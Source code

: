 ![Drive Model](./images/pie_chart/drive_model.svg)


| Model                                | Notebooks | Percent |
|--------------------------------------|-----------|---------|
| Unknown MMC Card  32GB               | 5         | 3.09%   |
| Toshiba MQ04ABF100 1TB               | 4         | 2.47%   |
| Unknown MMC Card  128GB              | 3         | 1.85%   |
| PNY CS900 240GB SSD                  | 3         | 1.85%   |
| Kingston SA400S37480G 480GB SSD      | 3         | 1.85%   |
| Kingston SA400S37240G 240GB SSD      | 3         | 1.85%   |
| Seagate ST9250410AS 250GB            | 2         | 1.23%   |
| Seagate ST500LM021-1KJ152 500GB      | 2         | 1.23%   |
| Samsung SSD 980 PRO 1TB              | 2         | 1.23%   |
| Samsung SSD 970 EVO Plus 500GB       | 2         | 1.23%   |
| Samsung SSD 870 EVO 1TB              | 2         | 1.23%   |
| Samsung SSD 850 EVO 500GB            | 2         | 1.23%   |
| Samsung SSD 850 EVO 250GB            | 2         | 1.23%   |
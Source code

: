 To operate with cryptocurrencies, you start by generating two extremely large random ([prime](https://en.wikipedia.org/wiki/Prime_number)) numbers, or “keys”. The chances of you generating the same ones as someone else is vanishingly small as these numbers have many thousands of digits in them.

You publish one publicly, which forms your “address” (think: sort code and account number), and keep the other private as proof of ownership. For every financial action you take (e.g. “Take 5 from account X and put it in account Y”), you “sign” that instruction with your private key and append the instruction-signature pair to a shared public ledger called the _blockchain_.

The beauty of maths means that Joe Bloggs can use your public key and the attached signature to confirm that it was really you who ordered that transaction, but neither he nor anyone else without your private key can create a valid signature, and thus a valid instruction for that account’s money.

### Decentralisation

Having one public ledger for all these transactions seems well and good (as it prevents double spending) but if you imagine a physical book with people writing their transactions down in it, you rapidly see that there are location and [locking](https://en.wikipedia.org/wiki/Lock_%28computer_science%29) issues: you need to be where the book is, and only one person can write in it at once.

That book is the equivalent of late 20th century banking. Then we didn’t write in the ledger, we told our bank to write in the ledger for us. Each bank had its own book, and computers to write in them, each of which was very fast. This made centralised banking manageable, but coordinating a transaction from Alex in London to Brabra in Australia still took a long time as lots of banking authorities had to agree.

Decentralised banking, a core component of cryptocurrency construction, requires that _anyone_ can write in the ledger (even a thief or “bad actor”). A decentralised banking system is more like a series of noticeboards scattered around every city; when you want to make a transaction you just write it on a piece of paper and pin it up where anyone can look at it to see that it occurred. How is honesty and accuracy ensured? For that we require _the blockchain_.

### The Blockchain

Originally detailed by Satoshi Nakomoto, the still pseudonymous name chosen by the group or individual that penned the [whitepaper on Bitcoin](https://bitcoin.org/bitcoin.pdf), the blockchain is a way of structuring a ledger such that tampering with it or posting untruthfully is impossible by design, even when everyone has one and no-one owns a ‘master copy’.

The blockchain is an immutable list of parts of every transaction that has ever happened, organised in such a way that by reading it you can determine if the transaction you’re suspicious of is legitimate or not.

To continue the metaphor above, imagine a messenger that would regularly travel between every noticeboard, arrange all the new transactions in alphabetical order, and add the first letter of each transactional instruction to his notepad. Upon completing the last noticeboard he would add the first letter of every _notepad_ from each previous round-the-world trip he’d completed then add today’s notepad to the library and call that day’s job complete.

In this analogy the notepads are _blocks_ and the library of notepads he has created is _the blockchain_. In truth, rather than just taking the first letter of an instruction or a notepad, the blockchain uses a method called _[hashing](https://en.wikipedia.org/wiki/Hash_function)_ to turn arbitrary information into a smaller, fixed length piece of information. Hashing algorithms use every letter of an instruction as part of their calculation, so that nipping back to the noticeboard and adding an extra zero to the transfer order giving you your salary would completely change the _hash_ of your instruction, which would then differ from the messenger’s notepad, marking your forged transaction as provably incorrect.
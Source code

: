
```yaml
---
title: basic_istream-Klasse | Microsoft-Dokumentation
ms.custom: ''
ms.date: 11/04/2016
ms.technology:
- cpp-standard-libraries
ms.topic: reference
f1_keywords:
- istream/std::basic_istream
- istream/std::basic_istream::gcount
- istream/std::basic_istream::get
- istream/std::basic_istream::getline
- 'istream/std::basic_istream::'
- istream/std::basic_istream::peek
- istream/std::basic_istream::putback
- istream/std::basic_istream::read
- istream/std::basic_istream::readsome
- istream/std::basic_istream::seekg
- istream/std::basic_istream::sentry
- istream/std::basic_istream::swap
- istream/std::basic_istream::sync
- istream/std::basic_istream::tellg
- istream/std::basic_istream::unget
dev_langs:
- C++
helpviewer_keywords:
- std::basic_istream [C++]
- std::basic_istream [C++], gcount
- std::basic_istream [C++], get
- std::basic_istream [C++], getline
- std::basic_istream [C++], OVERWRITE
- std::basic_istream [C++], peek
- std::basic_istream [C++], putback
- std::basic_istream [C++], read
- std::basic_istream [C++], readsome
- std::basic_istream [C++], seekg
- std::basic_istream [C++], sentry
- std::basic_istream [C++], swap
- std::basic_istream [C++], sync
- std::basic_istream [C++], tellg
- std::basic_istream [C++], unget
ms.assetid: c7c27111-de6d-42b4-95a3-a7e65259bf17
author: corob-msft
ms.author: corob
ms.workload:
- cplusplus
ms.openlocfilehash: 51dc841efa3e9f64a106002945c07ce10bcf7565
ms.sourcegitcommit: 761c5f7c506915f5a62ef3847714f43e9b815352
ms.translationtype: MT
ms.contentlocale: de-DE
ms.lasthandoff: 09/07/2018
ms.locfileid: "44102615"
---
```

• WORK ITEM
All lines of the records above that carry the word "getline" should be listed.

• ANSWER BELOW
- istream/std::basic_istream::getline
- std::basic_istream [C++], getline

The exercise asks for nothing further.